Immune-cell signatures of persistent inflammation, immunosuppression, and catabolism syndrome after sepsis.

Summary

Single-cell profiling in sepsis survivors delineates immune-cell states associated with PICS: suppressed monocyte subsets that exert immunosuppressive/pro-apoptotic effects on B and CD8 T cells, reduced naive/memory B cells with antigen presentation signatures in PICS, and prognostically relevant increases in memory B and IGHA1 plasma cells in better outcomes.

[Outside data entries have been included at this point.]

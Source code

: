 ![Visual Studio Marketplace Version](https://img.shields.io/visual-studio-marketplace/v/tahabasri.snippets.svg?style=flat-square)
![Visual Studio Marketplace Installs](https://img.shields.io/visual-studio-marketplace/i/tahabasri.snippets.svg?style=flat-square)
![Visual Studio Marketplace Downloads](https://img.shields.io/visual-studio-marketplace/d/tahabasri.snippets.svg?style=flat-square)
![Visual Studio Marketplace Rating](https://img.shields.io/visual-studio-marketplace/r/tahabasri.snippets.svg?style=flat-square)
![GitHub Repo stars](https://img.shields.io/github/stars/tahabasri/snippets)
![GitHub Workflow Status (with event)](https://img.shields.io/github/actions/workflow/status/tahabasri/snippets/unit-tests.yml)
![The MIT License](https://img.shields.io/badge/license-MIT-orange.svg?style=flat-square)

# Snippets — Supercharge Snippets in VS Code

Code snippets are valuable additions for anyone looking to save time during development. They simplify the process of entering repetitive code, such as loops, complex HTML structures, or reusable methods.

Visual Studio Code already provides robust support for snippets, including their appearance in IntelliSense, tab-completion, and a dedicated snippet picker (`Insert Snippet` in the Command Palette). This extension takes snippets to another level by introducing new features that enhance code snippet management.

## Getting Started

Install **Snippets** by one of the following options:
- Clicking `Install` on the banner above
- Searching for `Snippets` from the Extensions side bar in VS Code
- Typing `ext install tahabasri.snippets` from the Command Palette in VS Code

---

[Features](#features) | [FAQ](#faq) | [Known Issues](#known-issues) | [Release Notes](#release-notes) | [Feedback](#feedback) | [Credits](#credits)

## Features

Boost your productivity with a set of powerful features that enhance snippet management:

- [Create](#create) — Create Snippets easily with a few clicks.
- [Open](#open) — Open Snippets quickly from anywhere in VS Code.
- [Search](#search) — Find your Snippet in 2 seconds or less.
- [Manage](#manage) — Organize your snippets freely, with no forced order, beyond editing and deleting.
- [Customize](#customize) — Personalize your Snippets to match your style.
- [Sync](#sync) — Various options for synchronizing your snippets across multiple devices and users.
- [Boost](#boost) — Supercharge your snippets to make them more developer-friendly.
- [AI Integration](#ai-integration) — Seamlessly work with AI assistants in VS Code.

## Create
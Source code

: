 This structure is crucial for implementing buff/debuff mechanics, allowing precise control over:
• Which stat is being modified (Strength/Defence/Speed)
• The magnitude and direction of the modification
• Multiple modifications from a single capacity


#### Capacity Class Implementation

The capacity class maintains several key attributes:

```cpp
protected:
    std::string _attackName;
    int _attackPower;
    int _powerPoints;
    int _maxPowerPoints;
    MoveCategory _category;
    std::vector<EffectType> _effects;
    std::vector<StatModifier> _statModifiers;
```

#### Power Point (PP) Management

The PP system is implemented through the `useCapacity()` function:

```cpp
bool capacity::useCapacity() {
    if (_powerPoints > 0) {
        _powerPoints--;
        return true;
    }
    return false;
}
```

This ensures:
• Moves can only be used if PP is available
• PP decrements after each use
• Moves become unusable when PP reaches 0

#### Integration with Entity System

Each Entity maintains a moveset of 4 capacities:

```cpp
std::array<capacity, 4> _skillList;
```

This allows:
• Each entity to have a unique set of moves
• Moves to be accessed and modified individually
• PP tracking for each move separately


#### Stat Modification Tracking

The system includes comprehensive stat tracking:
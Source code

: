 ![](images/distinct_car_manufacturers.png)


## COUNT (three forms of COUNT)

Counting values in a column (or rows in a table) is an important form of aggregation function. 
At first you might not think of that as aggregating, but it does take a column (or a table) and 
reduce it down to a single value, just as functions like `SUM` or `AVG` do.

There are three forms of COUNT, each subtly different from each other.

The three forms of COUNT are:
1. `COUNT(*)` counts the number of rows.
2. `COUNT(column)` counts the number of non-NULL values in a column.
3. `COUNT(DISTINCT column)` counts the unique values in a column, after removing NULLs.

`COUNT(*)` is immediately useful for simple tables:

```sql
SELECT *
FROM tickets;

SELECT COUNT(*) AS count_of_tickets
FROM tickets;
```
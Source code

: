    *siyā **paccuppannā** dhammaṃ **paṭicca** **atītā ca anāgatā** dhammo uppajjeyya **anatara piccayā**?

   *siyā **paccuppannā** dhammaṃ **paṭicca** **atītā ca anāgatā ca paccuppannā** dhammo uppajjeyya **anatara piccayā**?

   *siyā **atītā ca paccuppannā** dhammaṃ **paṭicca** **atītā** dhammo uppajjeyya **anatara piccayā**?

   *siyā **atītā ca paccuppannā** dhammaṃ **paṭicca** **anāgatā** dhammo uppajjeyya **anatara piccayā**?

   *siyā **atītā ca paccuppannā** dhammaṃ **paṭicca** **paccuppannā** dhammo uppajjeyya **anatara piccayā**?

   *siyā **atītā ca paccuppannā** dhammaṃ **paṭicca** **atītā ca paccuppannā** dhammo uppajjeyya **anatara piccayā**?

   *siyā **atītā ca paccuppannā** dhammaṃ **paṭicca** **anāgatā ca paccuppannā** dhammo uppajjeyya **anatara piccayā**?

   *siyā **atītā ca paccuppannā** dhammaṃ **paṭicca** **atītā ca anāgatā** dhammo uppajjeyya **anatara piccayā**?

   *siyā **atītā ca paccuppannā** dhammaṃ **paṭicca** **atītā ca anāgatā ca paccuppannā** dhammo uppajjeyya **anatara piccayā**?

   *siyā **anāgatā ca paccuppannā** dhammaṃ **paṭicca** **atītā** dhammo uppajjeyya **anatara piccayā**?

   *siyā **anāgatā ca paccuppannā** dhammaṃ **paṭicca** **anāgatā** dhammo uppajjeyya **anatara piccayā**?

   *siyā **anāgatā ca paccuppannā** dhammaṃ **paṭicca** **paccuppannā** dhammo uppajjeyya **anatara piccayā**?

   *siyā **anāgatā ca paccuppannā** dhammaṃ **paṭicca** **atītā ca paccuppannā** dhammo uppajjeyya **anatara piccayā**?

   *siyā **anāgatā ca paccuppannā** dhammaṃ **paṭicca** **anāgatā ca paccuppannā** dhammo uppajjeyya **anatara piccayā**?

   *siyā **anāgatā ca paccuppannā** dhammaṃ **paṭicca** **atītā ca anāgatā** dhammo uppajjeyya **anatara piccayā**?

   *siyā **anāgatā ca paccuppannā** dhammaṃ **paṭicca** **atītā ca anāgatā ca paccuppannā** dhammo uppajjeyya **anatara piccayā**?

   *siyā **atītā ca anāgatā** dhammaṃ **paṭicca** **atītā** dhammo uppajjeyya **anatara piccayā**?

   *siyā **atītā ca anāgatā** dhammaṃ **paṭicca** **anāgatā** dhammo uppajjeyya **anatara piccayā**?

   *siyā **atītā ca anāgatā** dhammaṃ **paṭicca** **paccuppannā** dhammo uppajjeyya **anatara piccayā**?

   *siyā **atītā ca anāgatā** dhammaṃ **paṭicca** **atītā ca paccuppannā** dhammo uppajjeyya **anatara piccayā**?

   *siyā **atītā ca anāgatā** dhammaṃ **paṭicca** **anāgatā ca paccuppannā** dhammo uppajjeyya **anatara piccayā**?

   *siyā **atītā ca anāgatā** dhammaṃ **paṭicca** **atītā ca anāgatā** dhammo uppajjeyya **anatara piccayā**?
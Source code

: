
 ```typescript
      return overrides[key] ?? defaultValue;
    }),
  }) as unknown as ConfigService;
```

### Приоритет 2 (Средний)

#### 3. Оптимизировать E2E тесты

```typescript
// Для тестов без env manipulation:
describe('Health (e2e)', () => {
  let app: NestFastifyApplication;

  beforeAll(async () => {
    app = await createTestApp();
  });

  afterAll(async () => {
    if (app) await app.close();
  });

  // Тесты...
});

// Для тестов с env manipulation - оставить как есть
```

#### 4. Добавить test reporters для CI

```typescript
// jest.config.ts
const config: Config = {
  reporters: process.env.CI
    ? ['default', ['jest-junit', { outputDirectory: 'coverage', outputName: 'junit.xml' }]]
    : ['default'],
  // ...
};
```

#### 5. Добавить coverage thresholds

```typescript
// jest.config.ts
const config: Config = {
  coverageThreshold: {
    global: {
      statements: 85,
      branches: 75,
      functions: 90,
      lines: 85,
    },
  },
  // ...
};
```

CD8TEMRA proliferation and dysfunction associate with death; megakaryocyte proliferation and immunomodulation are notable and validated in mice.

Key Findings

• Two monocyte subpopulations (Mono1, Mono4) showed substantial functional suppression in sepsis and partial restoration in PICS, exerting immunosuppressive and pro-apoptotic effects on B and CD8 T cells.
• Naive and memory B cells were reduced in sepsis and PICS; in PICS, these B cells exhibited active antigen processing/presentation signatures, with better prognosis linked to more active memory B cells and IGHA1 plasma cells.
• CD8TEMRA proliferation and immune dysfunction associated with death in PICS; megakaryocyte proliferation and immunomodulatory changes were prominent and validated in murine PICS models.

Clinical Implications

Supports development of immune monitoring panels (e.g., monocyte subsets, memory B/IGHA1 plasma cell abundance, CD8TEMRA states) to stratify PICS risk and tailor immunotherapies or rehabilitation strategies.

Limitations

• Observational design limits causal inference regarding immune-cell states and outcomes
• Cohort size and center details are not specified in the abstract; external validation in diverse populations is needed

Future Directions

Translate signatures into clinically deployable biomarkers and test targeted immunomodulation strategies in PICS-informed trials.